Ah that's good to know, thanks. Also confirms minimum tank size of 60x30. 

I'm surprised your Chilis like a bit of flow, I thought they liked it dark and slow. I'd really like to get some one day - but I am so limited by what can be obtained from here and the shop I order through have a habit of getting livestock I didn't ask for.


----------



## Wookii (12 May 2021)

ScaperJoe said:


> Ah that's good to know, thanks. Also confirms minimum tank size of 60x30.
> 
> I'm surprised your Chilis like a bit of flow, I thought they liked it dark and slow. I'd really like to get some one day - but I am so limited by what can be obtained from here and the shop I order through have a habit of getting livestock I didn't ask for.

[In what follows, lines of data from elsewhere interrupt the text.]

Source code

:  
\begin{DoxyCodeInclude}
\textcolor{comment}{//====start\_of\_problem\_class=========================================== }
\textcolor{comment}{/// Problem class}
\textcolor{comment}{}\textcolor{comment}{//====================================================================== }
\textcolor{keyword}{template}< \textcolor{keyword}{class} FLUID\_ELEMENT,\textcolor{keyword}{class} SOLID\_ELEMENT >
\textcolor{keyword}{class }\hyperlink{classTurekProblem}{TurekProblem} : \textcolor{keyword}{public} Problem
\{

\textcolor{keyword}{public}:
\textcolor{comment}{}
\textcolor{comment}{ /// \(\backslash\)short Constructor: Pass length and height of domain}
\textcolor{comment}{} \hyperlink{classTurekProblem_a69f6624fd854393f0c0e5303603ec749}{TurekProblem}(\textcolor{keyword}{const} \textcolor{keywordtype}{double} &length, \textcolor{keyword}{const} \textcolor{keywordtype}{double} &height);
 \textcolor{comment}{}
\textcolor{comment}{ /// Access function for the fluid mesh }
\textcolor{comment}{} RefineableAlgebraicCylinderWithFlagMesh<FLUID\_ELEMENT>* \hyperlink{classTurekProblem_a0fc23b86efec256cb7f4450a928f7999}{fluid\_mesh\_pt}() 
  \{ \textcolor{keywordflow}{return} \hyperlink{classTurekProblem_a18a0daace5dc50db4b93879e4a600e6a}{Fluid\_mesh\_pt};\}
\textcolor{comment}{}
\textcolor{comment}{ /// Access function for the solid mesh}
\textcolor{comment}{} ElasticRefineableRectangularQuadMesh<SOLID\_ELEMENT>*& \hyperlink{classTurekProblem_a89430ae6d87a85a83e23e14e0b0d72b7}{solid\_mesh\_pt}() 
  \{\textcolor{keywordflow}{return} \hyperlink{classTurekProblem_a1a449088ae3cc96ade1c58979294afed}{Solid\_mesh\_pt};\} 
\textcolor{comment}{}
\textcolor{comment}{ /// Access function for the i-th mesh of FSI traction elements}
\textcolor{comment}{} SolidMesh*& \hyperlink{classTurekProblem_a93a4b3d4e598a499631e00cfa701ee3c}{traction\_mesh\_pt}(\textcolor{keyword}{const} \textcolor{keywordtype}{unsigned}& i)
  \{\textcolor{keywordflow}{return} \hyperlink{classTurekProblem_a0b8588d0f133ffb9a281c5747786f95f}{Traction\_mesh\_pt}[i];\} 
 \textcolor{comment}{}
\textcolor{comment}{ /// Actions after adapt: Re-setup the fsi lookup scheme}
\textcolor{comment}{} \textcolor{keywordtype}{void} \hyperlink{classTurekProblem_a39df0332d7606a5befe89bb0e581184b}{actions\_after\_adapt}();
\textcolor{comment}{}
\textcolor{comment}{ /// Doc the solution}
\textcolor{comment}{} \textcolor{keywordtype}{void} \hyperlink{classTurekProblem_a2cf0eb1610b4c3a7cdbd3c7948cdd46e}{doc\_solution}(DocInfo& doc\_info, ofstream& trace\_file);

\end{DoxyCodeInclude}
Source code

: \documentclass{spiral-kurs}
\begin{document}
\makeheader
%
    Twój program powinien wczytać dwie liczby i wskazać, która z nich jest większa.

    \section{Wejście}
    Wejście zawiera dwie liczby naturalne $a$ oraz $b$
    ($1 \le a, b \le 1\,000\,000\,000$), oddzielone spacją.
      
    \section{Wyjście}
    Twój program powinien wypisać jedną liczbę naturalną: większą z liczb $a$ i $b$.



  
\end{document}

I suspect they'd probably prefer it slower, and definitely more 'black water', but they do willingly swim in the stronger flow at the top of the tank - possibly because they might think some food is in the offing.


----------



## Hufsa (12 May 2021)

My chilis have been happier after I reduced flow, although before it was very overkill. They like to "stand" in the neutral areas and show off to each other inside tall plants. I think they cope better with a little rapid swimming now and then when they dont have to be in it all the time


----------



## ScaperJoe (12 May 2021)

Hufsa said:


> My chilis have been happier after I reduced flow, although before it was very overkill. They like to "stand" in the neutral areas and show off to each other inside tall plants. I think they cope better with a little rapid swimming now and then when they dont have to be in it all the time



yeah my Phoenix seem to love it when I turn the eheim skim 350 on for a couple minutes. They get right in the flow and colour up like it’s mating season. They hated the first lily pipe I had and were constantly battling the whirlpool, but the occasional burst in water movement seems to make it party time. Maybe it simulates monsoon somehow?


----------



## ScaperJoe (22 May 2021)

So this is what I went with in the end.

3 pieces of sponge to close the back up, 2 wedged nicely and I superglued a third piece to link them together - which means the whole piece is removable if needed.

I've then used mosquito mesh to cover the grids on the left and front. I'm hoping this will make the filter safe for potential fry, but I'm sure I have compromised the filter's ability. I think the mesh will gunk up quickly, but seeing as I might be moving to an Oase Filtosmart Thermo 100 soon, I figured I would give this a go.

I'm loving the trial and error aspect of this hobby (where there is no danger to life)  - Its all just one big experiment really!


----------